▸ **RECORD EXCERPTS**
----------

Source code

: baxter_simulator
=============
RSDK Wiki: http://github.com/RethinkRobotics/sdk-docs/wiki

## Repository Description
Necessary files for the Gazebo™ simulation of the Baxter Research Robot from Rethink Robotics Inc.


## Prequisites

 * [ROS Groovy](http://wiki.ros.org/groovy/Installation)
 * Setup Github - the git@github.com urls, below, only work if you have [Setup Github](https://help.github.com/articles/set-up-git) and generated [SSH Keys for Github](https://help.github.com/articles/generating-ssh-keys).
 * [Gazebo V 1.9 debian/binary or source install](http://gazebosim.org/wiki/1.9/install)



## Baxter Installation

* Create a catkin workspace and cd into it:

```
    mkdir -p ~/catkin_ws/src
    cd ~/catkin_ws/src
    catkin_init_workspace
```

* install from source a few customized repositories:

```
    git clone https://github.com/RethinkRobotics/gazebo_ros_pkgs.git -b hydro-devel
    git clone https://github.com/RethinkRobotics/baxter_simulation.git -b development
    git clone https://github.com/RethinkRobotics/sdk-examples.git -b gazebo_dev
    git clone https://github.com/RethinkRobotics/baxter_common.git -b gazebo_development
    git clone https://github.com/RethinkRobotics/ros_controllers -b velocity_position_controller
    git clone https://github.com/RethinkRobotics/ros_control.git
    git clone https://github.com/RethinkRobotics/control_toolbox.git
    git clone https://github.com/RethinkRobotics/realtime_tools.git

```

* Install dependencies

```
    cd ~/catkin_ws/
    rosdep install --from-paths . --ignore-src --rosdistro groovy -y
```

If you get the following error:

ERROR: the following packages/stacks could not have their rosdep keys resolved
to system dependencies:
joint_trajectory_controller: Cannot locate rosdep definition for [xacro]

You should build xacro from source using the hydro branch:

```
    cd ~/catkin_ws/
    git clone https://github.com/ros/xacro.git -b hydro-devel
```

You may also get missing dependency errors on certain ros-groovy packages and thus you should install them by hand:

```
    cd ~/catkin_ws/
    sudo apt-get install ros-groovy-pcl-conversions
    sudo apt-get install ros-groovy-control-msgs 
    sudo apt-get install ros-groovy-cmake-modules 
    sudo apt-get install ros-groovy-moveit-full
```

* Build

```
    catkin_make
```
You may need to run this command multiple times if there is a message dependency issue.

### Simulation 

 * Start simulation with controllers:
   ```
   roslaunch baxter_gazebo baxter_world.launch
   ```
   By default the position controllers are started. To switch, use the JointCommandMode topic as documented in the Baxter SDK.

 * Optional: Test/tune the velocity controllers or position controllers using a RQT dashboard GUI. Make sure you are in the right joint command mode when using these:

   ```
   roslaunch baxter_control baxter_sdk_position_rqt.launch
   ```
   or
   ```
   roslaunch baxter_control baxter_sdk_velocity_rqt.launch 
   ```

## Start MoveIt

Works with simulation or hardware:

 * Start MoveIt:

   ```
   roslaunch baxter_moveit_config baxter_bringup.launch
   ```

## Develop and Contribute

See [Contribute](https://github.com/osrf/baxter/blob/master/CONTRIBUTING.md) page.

----------

▸ **EXERCISE INSTRUCTIONS**
The answer must be one number, the count of lines above that hold the word "should".

▸ **EXPECTED ANSWER**
2